» Task item:
Below is a listing. Quote from it, exactly, the lines from the one containing "developing field due" down to the one containing "additive manufacturing frees", both ends included, and nothing else.

» Input:
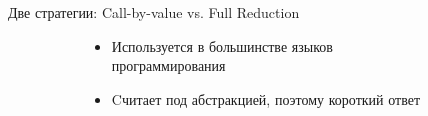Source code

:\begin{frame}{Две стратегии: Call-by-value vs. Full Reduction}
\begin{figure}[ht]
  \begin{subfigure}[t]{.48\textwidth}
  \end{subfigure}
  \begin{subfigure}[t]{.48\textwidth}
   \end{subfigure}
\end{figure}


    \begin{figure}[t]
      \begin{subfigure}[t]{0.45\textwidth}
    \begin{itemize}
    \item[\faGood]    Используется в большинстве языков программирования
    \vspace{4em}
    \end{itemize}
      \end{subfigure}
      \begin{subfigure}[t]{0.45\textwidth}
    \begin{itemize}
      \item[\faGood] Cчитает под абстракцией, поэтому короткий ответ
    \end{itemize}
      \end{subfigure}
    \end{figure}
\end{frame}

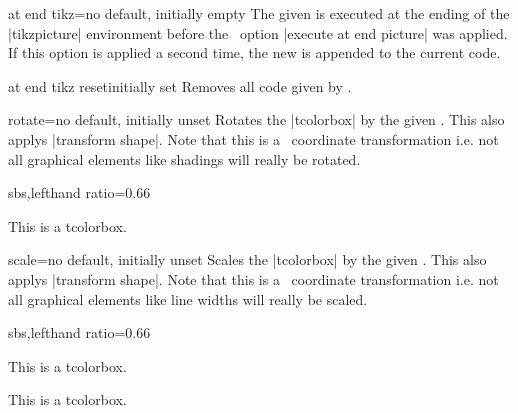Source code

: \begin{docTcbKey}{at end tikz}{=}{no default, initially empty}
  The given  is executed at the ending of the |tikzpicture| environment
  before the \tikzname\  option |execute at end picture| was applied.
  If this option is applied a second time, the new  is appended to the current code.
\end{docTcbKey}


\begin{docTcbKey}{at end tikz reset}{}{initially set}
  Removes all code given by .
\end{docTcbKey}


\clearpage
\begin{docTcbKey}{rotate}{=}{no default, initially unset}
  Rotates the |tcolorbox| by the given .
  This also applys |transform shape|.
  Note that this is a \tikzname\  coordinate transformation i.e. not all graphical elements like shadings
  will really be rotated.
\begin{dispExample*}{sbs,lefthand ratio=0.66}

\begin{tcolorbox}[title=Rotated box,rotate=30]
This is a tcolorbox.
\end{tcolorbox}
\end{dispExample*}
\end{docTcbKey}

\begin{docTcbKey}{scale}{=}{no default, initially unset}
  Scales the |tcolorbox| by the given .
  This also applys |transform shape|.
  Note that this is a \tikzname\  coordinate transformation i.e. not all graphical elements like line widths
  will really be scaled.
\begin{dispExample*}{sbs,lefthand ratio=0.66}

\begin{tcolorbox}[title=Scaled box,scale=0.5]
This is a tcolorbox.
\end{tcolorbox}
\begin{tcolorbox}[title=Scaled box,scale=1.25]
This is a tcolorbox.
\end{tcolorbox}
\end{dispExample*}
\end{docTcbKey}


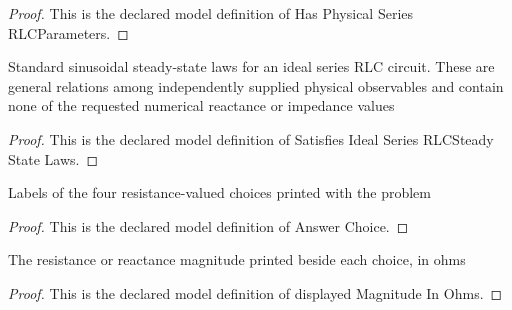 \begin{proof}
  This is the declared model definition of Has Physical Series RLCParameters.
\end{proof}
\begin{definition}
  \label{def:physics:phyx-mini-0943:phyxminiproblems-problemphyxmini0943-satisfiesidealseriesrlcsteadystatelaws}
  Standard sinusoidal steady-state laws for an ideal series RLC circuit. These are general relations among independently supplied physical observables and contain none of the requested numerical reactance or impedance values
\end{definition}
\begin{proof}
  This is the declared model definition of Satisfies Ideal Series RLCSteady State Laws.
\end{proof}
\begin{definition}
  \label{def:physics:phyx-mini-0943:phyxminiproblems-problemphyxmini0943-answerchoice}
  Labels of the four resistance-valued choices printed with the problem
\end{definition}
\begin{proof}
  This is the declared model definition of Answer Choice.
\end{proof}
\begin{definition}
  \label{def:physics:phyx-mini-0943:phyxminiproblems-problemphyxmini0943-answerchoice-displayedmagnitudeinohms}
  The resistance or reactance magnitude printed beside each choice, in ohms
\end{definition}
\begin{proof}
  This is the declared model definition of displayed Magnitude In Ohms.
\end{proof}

--

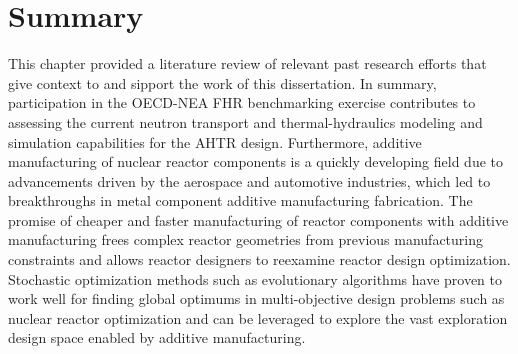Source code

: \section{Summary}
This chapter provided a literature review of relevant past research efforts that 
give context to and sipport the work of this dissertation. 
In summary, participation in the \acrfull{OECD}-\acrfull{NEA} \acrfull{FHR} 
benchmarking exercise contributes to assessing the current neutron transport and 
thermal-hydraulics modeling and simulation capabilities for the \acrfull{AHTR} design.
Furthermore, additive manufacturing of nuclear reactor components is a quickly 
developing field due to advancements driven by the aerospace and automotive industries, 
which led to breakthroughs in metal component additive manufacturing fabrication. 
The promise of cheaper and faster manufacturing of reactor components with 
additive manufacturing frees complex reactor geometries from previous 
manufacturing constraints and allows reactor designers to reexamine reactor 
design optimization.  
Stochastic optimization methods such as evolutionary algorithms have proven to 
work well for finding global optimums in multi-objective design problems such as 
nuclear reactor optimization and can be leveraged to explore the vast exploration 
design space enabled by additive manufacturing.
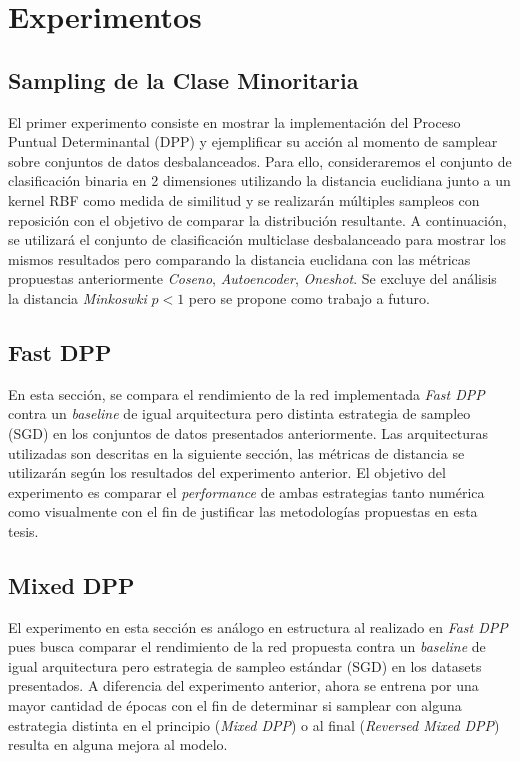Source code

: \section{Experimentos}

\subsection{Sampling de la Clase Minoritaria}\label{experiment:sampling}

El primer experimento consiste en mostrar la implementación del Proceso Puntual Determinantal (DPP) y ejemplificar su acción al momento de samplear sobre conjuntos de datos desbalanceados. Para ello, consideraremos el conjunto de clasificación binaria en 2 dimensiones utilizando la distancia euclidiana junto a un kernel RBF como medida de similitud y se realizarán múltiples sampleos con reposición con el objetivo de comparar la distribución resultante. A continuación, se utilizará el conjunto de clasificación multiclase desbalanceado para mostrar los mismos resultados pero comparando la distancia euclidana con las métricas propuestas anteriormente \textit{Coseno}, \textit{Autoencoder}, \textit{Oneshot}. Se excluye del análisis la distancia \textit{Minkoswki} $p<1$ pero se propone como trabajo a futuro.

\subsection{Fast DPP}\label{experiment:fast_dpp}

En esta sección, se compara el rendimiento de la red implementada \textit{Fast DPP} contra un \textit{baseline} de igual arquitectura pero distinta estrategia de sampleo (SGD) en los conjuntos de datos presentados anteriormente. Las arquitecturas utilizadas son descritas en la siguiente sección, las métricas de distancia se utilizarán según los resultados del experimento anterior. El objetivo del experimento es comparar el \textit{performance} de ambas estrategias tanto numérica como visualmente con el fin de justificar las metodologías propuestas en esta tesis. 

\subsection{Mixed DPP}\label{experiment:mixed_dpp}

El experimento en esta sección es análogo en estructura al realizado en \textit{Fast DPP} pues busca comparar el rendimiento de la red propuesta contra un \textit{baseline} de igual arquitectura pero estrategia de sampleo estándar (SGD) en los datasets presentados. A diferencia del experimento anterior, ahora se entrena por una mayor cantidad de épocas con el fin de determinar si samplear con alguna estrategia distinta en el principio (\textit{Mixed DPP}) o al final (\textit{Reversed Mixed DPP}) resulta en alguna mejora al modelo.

==

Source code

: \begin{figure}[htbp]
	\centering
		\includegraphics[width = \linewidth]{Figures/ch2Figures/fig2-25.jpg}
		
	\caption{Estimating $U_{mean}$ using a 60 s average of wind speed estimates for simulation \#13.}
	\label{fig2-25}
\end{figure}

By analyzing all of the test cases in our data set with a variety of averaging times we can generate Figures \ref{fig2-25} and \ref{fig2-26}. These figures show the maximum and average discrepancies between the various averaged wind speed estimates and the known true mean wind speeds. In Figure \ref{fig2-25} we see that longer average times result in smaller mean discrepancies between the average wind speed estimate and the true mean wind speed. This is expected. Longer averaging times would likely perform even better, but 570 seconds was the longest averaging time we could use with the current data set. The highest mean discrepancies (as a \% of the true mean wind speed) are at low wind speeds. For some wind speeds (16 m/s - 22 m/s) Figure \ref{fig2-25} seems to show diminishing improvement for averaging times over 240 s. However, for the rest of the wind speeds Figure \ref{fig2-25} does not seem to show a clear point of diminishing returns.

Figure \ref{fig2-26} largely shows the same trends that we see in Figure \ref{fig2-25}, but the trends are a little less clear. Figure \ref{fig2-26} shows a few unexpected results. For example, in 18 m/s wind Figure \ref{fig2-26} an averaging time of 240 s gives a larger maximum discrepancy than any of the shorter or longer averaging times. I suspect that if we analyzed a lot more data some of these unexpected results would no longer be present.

» Response:
developing field due to advancements driven by the aerospace and automotive industries, 
which led to breakthroughs in metal component additive manufacturing fabrication. 
The promise of cheaper and faster manufacturing of reactor components with 
additive manufacturing frees complex reactor geometries from previous 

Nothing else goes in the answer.